Carney v. SECRETARY OF DEFENSE, LAIRD
Decision Date | 14 April 1971 |
Docket Number | Civ. A. No. 4451. |
Citation | 326 F. Supp. 741 |
Court | U.S. District Court — District of Rhode Island |
Parties | Raymond F. CARNEY, Jr., Petitioner, v. SECRETARY OF DEFENSE, Melvin LAIRD, et al., Respondents. |
COPYRIGHT MATERIAL OMITTED
Milton Stanzler, Providence, R. I., for petitioner.
Lincoln C. Almond, U. S. Atty., District of R. I., Providence R. I., for respondents.

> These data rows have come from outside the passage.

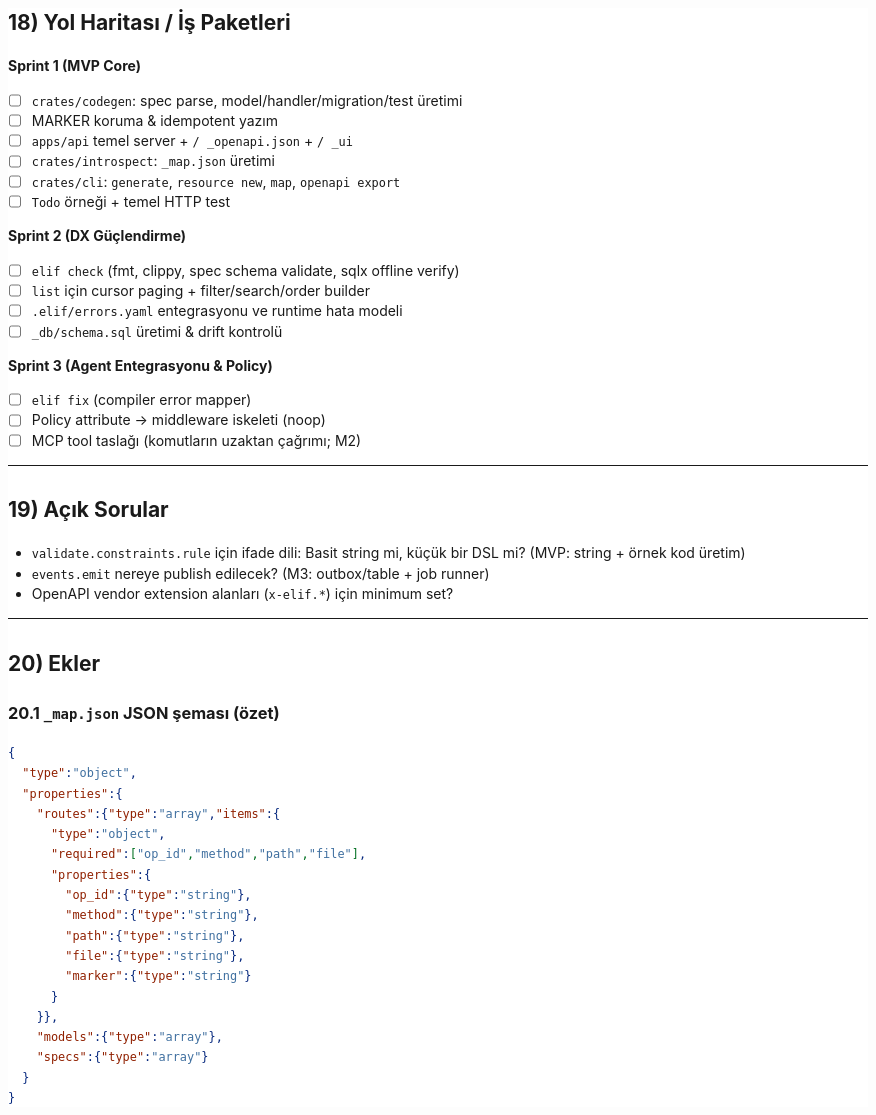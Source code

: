 
## 18) Yol Haritası / İş Paketleri

**Sprint 1 (MVP Core)**

* [ ] `crates/codegen`: spec parse, model/handler/migration/test üretimi
* [ ] MARKER koruma & idempotent yazım
* [ ] `apps/api` temel server + `/ _openapi.json` + `/ _ui`
* [ ] `crates/introspect`: `_map.json` üretimi
* [ ] `crates/cli`: `generate`, `resource new`, `map`, `openapi export`
* [ ] `Todo` örneği + temel HTTP test

**Sprint 2 (DX Güçlendirme)**

* [ ] `elif check` (fmt, clippy, spec schema validate, sqlx offline verify)
* [ ] `list` için cursor paging + filter/search/order builder
* [ ] `.elif/errors.yaml` entegrasyonu ve runtime hata modeli
* [ ] `_db/schema.sql` üretimi & drift kontrolü

**Sprint 3 (Agent Entegrasyonu & Policy)**

* [ ] `elif fix` (compiler error mapper)
* [ ] Policy attribute → middleware iskeleti (noop)
* [ ] MCP tool taslağı (komutların uzaktan çağrımı; M2)

---

## 19) Açık Sorular

* `validate.constraints.rule` için ifade dili: Basit string mi, küçük bir DSL mi? (MVP: string + örnek kod üretim)
* `events.emit` nereye publish edilecek? (M3: outbox/table + job runner)
* OpenAPI vendor extension alanları (`x-elif.*`) için minimum set?

---

## 20) Ekler

### 20.1 `_map.json` JSON şeması (özet)

```json
{
  "type":"object",
  "properties":{
    "routes":{"type":"array","items":{
      "type":"object",
      "required":["op_id","method","path","file"],
      "properties":{
        "op_id":{"type":"string"},
        "method":{"type":"string"},
        "path":{"type":"string"},
        "file":{"type":"string"},
        "marker":{"type":"string"}
      }
    }},
    "models":{"type":"array"},
    "specs":{"type":"array"}
  }
}
```
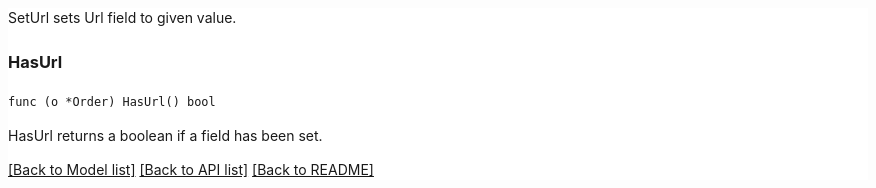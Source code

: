 SetUrl sets Url field to given value.

### HasUrl

`func (o *Order) HasUrl() bool`

HasUrl returns a boolean if a field has been set.


[[Back to Model list]](../README.md#documentation-for-models) [[Back to API list]](../README.md#documentation-for-api-endpoints) [[Back to README]](../README.md)


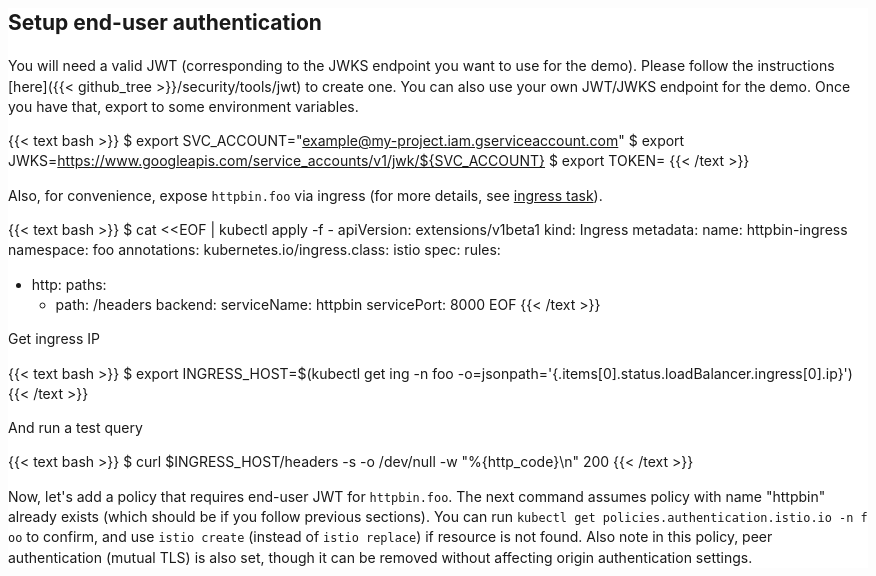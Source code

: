 ## Setup end-user authentication

You will need a valid JWT (corresponding to the JWKS endpoint you want to use for the demo). Please follow the instructions [here]({{< github_tree >}}/security/tools/jwt) to create one. You can also use your own JWT/JWKS endpoint for the demo. Once you have that, export to some environment variables.

{{< text bash >}}
$ export SVC_ACCOUNT="example@my-project.iam.gserviceaccount.com"
$ export JWKS=https://www.googleapis.com/service_accounts/v1/jwk/${SVC_ACCOUNT}
$ export TOKEN=<YOUR-TOKEN>
{{< /text >}}

Also, for convenience, expose `httpbin.foo` via ingress (for more details, see [ingress task](/docs/tasks/traffic-management/ingress/)).

{{< text bash >}}
$ cat <<EOF | kubectl apply -f -
apiVersion: extensions/v1beta1
kind: Ingress
metadata:
  name: httpbin-ingress
  namespace: foo
  annotations:
    kubernetes.io/ingress.class: istio
spec:
  rules:
  - http:
      paths:
      - path: /headers
        backend:
          serviceName: httpbin
          servicePort: 8000
EOF
{{< /text >}}

Get ingress IP

{{< text bash >}}
$ export INGRESS_HOST=$(kubectl get ing -n foo -o=jsonpath='{.items[0].status.loadBalancer.ingress[0].ip}')
{{< /text >}}

And run a test query

{{< text bash >}}
$ curl $INGRESS_HOST/headers -s -o /dev/null -w "%{http_code}\n"
200
{{< /text >}}

Now, let's add a policy that requires end-user JWT for `httpbin.foo`. The next command assumes policy with name "httpbin" already exists (which should be if you follow previous sections). You can run `kubectl get policies.authentication.istio.io -n foo` to confirm, and use `istio create` (instead of `istio replace`) if resource is not found. Also note in this policy, peer authentication (mutual TLS) is also set, though it can be removed without affecting origin authentication settings.

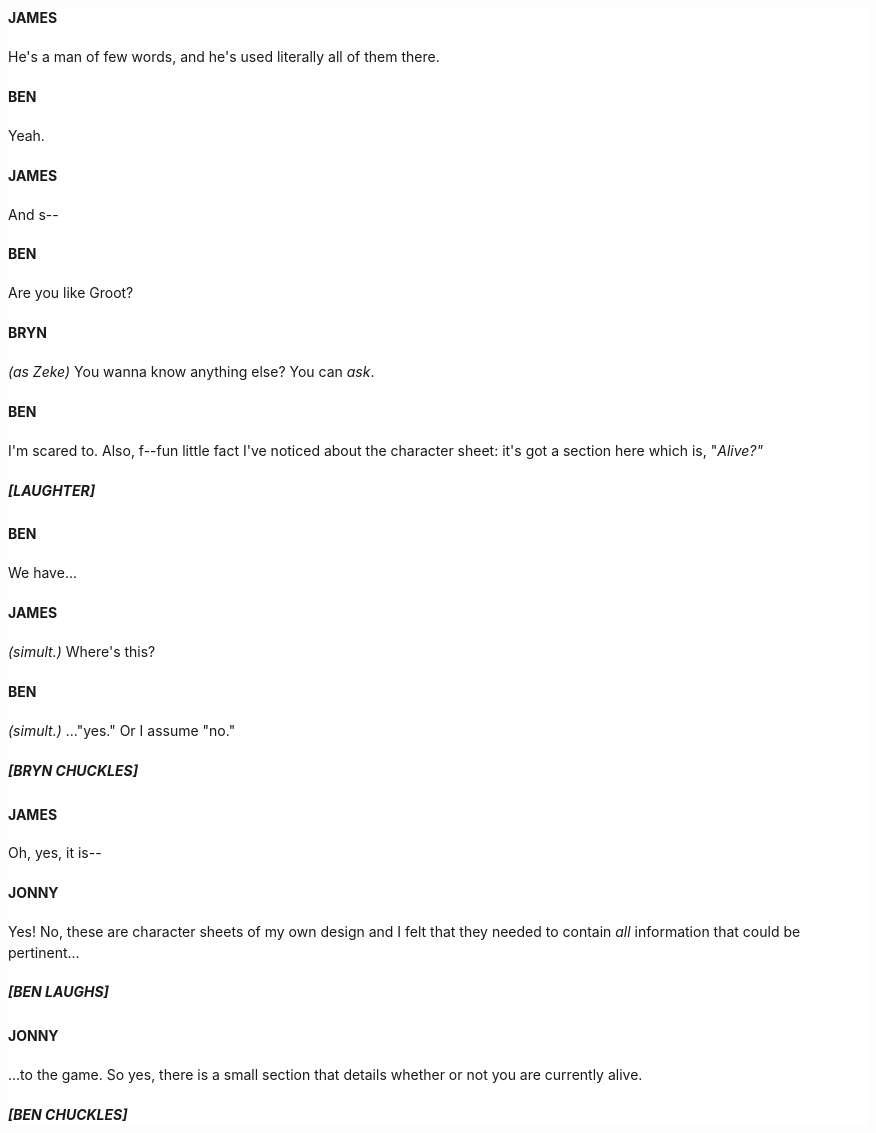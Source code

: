 #### JAMES

He's a man of few words, and he's used literally all of them there.

#### BEN

Yeah.

#### JAMES

And s--

#### BEN

Are you like Groot?

#### BRYN

_(as Zeke)_ You wanna know anything else? You can *ask*.

#### BEN

I'm scared to. Also, f--fun little fact I've noticed about the character sheet: it's got a section here which is, "*Alive?"*

##### [LAUGHTER]

#### BEN

We have...

#### JAMES

_(simult.)_ Where's this?

#### BEN

_(simult.)_ ..."yes." Or I assume "no."

##### [BRYN CHUCKLES]

#### JAMES

Oh, yes, it is--

#### JONNY

Yes! No, these are character sheets of my own design and I felt that they needed to contain *all* information that could be pertinent...

##### [BEN LAUGHS]

#### JONNY

...to the game. So yes, there is a small section that details whether or not you are currently alive.

##### [BEN CHUCKLES]
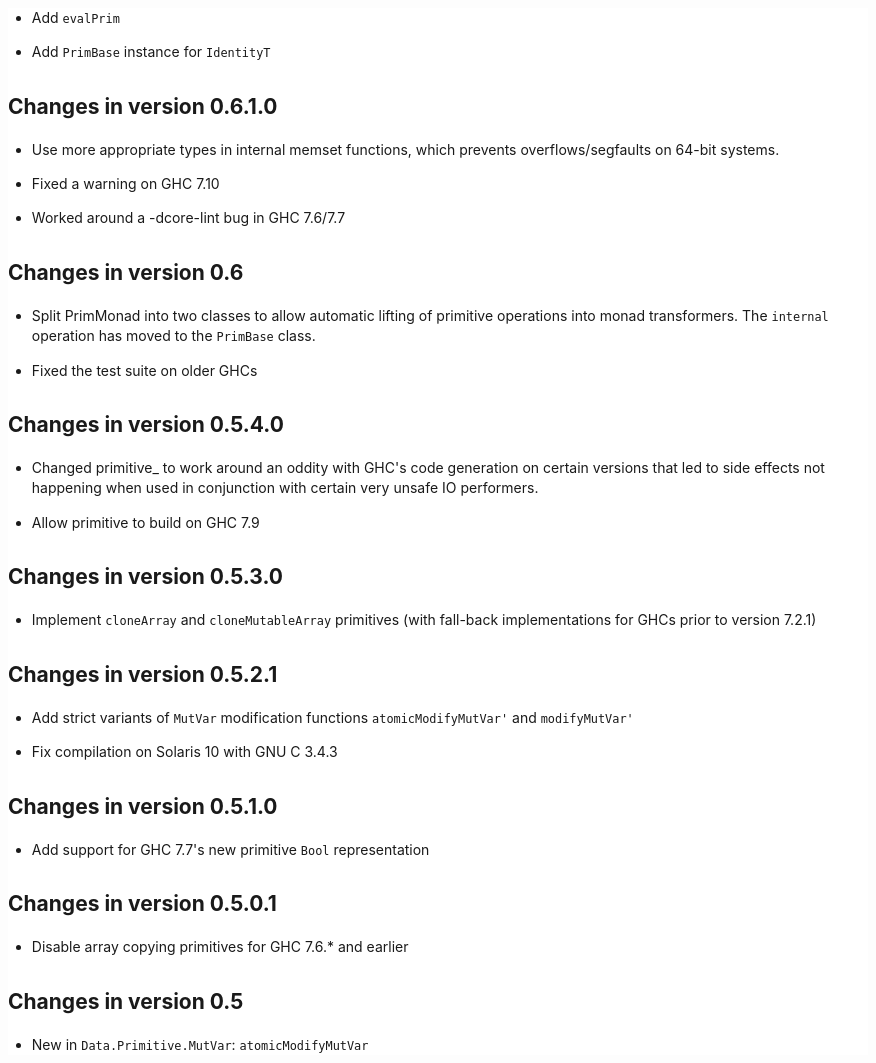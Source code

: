  * Add `evalPrim`

 * Add `PrimBase` instance for `IdentityT`

## Changes in version 0.6.1.0

 * Use more appropriate types in internal memset functions, which prevents
   overflows/segfaults on 64-bit systems.

 * Fixed a warning on GHC 7.10

 * Worked around a -dcore-lint bug in GHC 7.6/7.7

## Changes in version 0.6

 * Split PrimMonad into two classes to allow automatic lifting of primitive
   operations into monad transformers. The `internal` operation has moved to the
   `PrimBase` class.

 * Fixed the test suite on older GHCs

## Changes in version 0.5.4.0

 * Changed primitive_ to work around an oddity with GHC's code generation
   on certain versions that led to side effects not happening when used
   in conjunction with certain very unsafe IO performers.

 * Allow primitive to build on GHC 7.9

## Changes in version 0.5.3.0

 * Implement `cloneArray` and `cloneMutableArray` primitives
   (with fall-back implementations for GHCs prior to version 7.2.1)

## Changes in version 0.5.2.1

 * Add strict variants of `MutVar` modification functions
   `atomicModifyMutVar'` and `modifyMutVar'`

 * Fix compilation on Solaris 10 with GNU C 3.4.3

## Changes in version 0.5.1.0

 * Add support for GHC 7.7's new primitive `Bool` representation

## Changes in version 0.5.0.1

 * Disable array copying primitives for GHC 7.6.* and earlier

## Changes in version 0.5

 * New in `Data.Primitive.MutVar`: `atomicModifyMutVar`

In this habeas corpus action, petitioner, a Navy officer, seeks judicial review of the denial by the Chief of Naval Personnel of his in-service conscientious objector application. Jurisdiction is alleged under 28 U.S.C. §§ 2241 and 1391(e). Respondents contend that this Court lacks jurisdiction to entertain this claim. The parties have submitted an agreed statement of facts relating to that issue, but the Government chose not to question the petitioner when he testified as the sole witness at the hearing upon the merits of the instant petition, and in fact objected to any hearing, apparently out of concern that its jurisdictional challenge might somehow be considered waived. Similarly, the Government offered no other evidence whatsoever. Thus, except as appears specifically to the contrary infra, I have before me an uncontroverted record.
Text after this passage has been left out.